Covers the state of the art in NLP! We get an overview and a basic understanding of designing and using attention models. Each week deserves to be a course in itself - could have actually designed a specialization on the attention based models so that we get to learn and understand better.

By Alexandre B

May 20, 2023

This course is quite complete as it presents major hot NLP tasks with transformers, but unfortunately it presents only one framework: Trax, and not Hugging Face's which is also really useful and used in the field. I would have liked to have a lesson about chatGPT like models.

By Naman B

Apr 28, 2021

It would have been better if we use standard frameworks like PyTorch instead of Trax. Also, the Course Videos are a bit confusing at times. It would have been great if the Math part would have been taught as Andrew Ng Taught in Deep Learning Course.

By Cees R

Nov 29, 2020

Not new to NLP, I enjoyed this course and learned things I didn't know before. From an educational perspective, I didn't like that the two "optional" exercises were way harder than the too easy "fill in x here" assignment.

By Zicong M

Dec 14, 2020

Overall good quality, but seems a bit short and content are squeezed.

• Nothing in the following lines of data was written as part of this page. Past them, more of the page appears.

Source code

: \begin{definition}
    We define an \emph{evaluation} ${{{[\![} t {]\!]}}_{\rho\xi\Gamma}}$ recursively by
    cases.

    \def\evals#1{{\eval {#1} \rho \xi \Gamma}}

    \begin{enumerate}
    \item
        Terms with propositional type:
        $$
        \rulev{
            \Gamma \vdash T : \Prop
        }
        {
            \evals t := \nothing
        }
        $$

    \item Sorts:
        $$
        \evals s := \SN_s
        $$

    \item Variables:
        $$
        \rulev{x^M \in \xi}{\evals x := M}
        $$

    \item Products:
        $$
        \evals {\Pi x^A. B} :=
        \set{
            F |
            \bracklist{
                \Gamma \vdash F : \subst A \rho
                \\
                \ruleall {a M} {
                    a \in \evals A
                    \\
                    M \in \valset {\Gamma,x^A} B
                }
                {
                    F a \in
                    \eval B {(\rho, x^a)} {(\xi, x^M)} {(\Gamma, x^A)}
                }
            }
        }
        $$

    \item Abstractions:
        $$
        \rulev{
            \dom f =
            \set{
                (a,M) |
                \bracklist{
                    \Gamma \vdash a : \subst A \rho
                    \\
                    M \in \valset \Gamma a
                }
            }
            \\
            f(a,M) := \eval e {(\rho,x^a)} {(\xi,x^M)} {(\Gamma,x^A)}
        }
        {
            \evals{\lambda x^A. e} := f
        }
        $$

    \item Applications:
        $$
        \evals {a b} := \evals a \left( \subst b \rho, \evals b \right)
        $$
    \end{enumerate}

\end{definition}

I don't like the push of Trax neither, it is has yet become the mainstream and personally I don't find that helpful for my professional career.

By Jonas B

Apr 11, 2023

A good course, that I can recomment without a doubt. I would strongly recomment to complement it by reading the additional ressources (see week 4 -> "References") as well as hugging face tutorial for NLP.

By Gonzalo A M

Jan 21, 2021

I think that we could go deeper in the last course because you taught a lot of complex concepts but I did not feel confidence to replicate them. It was better to explain transformers with more detail

By Cornel M

Jun 18, 2023

The lectures need more insights to understand not only the 'how' but a reasonable amount of the 'why', too. Andrew is very good at doing this in his lectures and provide his intuitions and insights.

By Vishwam G

Mar 10, 2024

It could have been better if Transformers library from hugging face is explored more. and topics like Vision Transformers and utilization of Transformers for computer vision is explored.

By CLAUDIA R R

Sep 7, 2021

It's a great course, more difficult than I thought but very well structured and explained. Although more didactic free videos can complete the lessons from others websites.

By Anonymous T

Oct 15, 2020

great course content but go for this only if you have done previous courses and have some background knowledge otherwise you won't be able to relate

By Qiao D

Nov 4, 2022

The content is great, but it will be even better if we have a more in-depth understanding of the knowledge rather than a very quick crash course.

By Moustafa S

Oct 3, 2020

good course covers everything i guess, the only down side for me is trax portion, i would've prefered if it was on TF maybe, but still great job

By Mohan N

Mar 28, 2021

The course covers cutting edge content and the exercises are well paced. Found the transformer lessons a bit difficult to understand.